Controversial plans to allow women to take an abortion pill at home have been pushed through in Wales, despite identical plans being challenged in Scotland.
Welsh Health Minister Vaughan Gething has announced that the legal framework has now been changed to permit abortions at home, ten weeks after the idea was set in motion.
The approval for doctors to give abortion pills to women to take at home has been issued to health boards.
The Society for the Protection of Unborn Children (SPUC) say it is unclear as to how Mr Gething has made the policy change, “as the Welsh Government does not have the power to amend the 1967 Abortion Act”.
‘Such a move trivialises the rights and lives of their babies’ John Deighan, SPUC Scotland
The pro-life organisation pointed out that the Scottish Government also approved DIY abortions late last year, but this is currently facing a legal challenge.
SPUC Scotland’s Chief Executive John Deighan noted that the Welsh Assembly had conspicuously ignored the legal uncertainty.
He said: “There is an ongoing judicial review in Scotland which is examining whether the provision of the abortion pill at home is compatible with the 1967 Abortion Act.
“It seems incredibly rash and high-handed to ignore the process in Scotland.
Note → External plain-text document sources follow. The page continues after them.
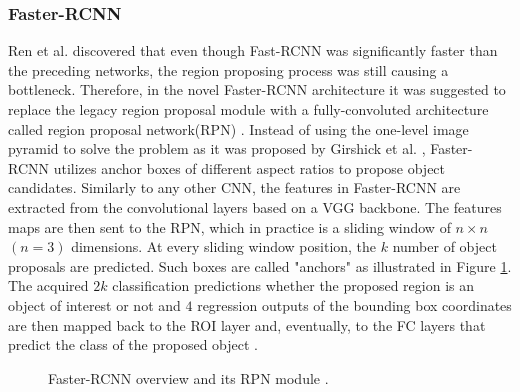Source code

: \subsubsection{Faster-RCNN} 
Ren et al. \cite{ima} discovered that even though Fast-RCNN was significantly faster than the preceding networks, the region proposing process was still causing a bottleneck. Therefore, in the novel Faster-RCNN \cite{ima} architecture it was suggested to replace the legacy region proposal module with a fully-convoluted architecture called region proposal network(RPN) \cite{Girshick2013}. Instead of using the one-level image pyramid to solve the problem as it was proposed by Girshick et al. \cite{Girshick2015}, Faster-RCNN utilizes anchor boxes of different aspect ratios to propose object candidates. Similarly to any other CNN, the features in Faster-RCNN are extracted from the convolutional layers based on a VGG backbone. The features maps are then sent to the RPN, which in practice is a sliding window  of $n\times n$ $(n=3)$ dimensions. At every sliding window position, the $k$ number of object proposals are predicted. Such boxes are called "anchors" as illustrated in Figure \ref{fig:faster_rcnn}. The acquired $2k$ classification predictions whether the proposed region is an object of interest or not and $4$ regression outputs of the bounding box coordinates are then mapped back to the ROI layer and, eventually, to the FC layers that predict the class of the proposed object \cite{ima}. 


\begin{figure}[htb]
    \centering
    \qquad
    \caption{Faster-RCNN overview and its RPN module \cite{ima}.}
    \label{fig:faster_rcnn}%
\end{figure}
\FloatBarrier

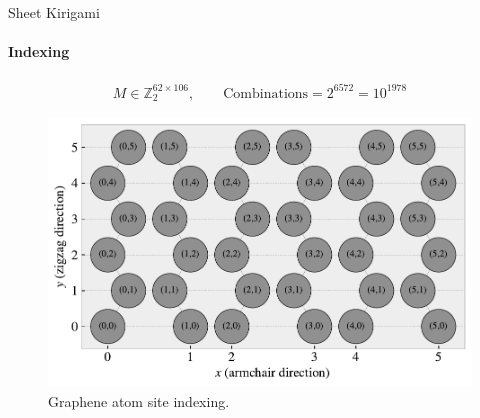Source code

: \documentclass[
	10pt, %
]{beamer}
\begin{document}
%
%
\begin{frame}{Sheet Kirigami}
	\framesubtitle{Indexing}
	\begin{align*}
		M \in \mathbb{Z}_2^{62 \times 106}, \qquad \text{Combinations} = 2^{6572} = 10^{1978}
	\end{align*}
	\begin{figure}[H]
		\centering
		\includegraphics[width=0.7\linewidth]{../thesis/figures/system/atom_indexing.pdf}
		\caption{Graphene atom site indexing.}
	\end{figure}	
\end{frame}
%
%
%
%
\end{document}
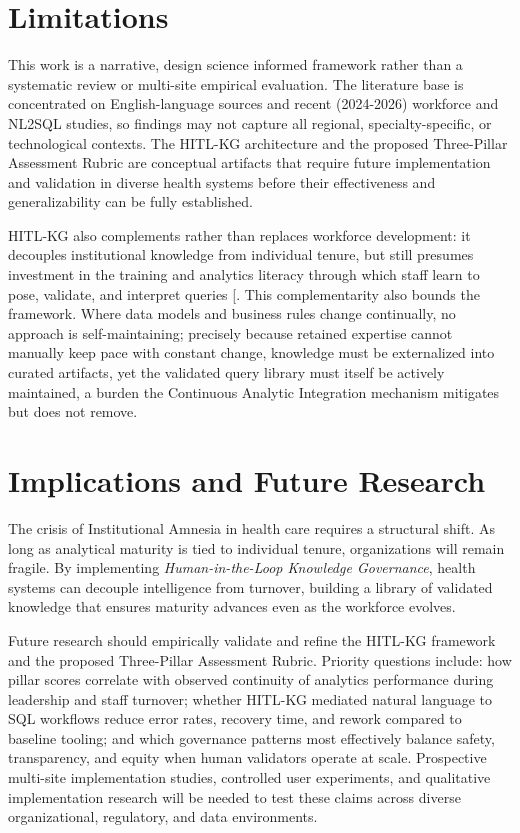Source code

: \documentclass[
  american,
  11pt,
  letterpaper,
  oneside  ,captions=tableheading
]{scrartcl}
\begin{document}
\section{Limitations}\label{limitations}

This work is a narrative, design science informed framework rather than
a systematic review or multi-site empirical evaluation. The literature
base is concentrated on English-language sources and recent (2024-2026)
workforce and NL2SQL studies, so findings may not capture all regional,
specialty-specific, or technological contexts. The HITL-KG architecture
and the proposed Three-Pillar Assessment Rubric are conceptual artifacts
that require future implementation and validation in diverse health
systems before their effectiveness and generalizability can be fully
established.

HITL-KG also complements rather than replaces workforce development: it
decouples institutional knowledge from individual tenure, but still
presumes investment in the training and analytics literacy through which
staff learn to pose, validate, and interpret queries
{[}\citeproc{ref-ledikwe2013}{17}{]}. This complementarity also bounds
the framework. Where data models and business rules change continually,
no approach is self-maintaining; precisely because retained expertise
cannot manually keep pace with constant change, knowledge must be
externalized into curated artifacts, yet the validated query library
must itself be actively maintained, a burden the Continuous Analytic
Integration mechanism mitigates but does not remove.

\section{Implications and Future
Research}\label{implications-and-future-research}

The crisis of Institutional Amnesia in health care requires a structural
shift. As long as analytical maturity is tied to individual tenure,
organizations will remain fragile. By implementing
\emph{Human-in-the-Loop Knowledge Governance}, health systems can
decouple intelligence from turnover, building a library of validated
knowledge that ensures maturity advances even as the workforce evolves.

Future research should empirically validate and refine the HITL-KG
framework and the proposed Three-Pillar Assessment Rubric. Priority
questions include: how pillar scores correlate with observed continuity
of analytics performance during leadership and staff turnover; whether
HITL-KG mediated natural language to SQL workflows reduce error rates,
recovery time, and rework compared to baseline tooling; and which
governance patterns most effectively balance safety, transparency, and
equity when human validators operate at scale. Prospective multi-site
implementation studies, controlled user experiments, and qualitative
implementation research will be needed to test these claims across
diverse organizational, regulatory, and data environments.
\end{document}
It seems that when it comes to the issue of abortion reason and common sense completely escape some political representatives.
“Can they really not wait a few weeks to learn if the policy they wish to implement is actually legal?”
Deighan added that allowing pills to be taken at home in effect legalises backstreet abortions.
He said: “Such a move not only poses dreadful health risks for many women, but trivialises the rights and lives of their babies.”